*** Opening Records for the task ***

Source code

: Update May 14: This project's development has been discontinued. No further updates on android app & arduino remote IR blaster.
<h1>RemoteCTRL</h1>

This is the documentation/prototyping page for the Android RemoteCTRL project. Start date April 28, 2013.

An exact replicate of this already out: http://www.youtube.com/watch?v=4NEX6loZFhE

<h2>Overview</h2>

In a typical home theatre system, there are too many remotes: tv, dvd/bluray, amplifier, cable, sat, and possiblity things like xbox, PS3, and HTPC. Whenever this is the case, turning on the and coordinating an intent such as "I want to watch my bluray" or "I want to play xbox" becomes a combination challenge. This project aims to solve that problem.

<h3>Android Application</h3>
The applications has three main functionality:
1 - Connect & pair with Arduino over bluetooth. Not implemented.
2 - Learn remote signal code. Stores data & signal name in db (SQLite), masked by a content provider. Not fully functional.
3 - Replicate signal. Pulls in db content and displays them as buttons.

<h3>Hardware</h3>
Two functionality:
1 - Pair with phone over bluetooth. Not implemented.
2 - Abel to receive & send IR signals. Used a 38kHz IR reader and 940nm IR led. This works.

*** Closing Records for the task ***
*** Opening Records for the task ***

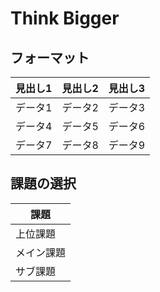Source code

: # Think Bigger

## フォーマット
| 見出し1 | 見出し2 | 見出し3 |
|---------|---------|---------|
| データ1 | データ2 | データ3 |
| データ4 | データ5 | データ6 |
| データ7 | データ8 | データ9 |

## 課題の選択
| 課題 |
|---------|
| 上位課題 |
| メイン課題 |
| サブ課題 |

*** Closing Records for the task ***

* **Goal of the exercise**: Locate the word "functionality" in the entries, and copy every line where it is found.

* **Expected answer**:
The applications has three main functionality:
Two functionality:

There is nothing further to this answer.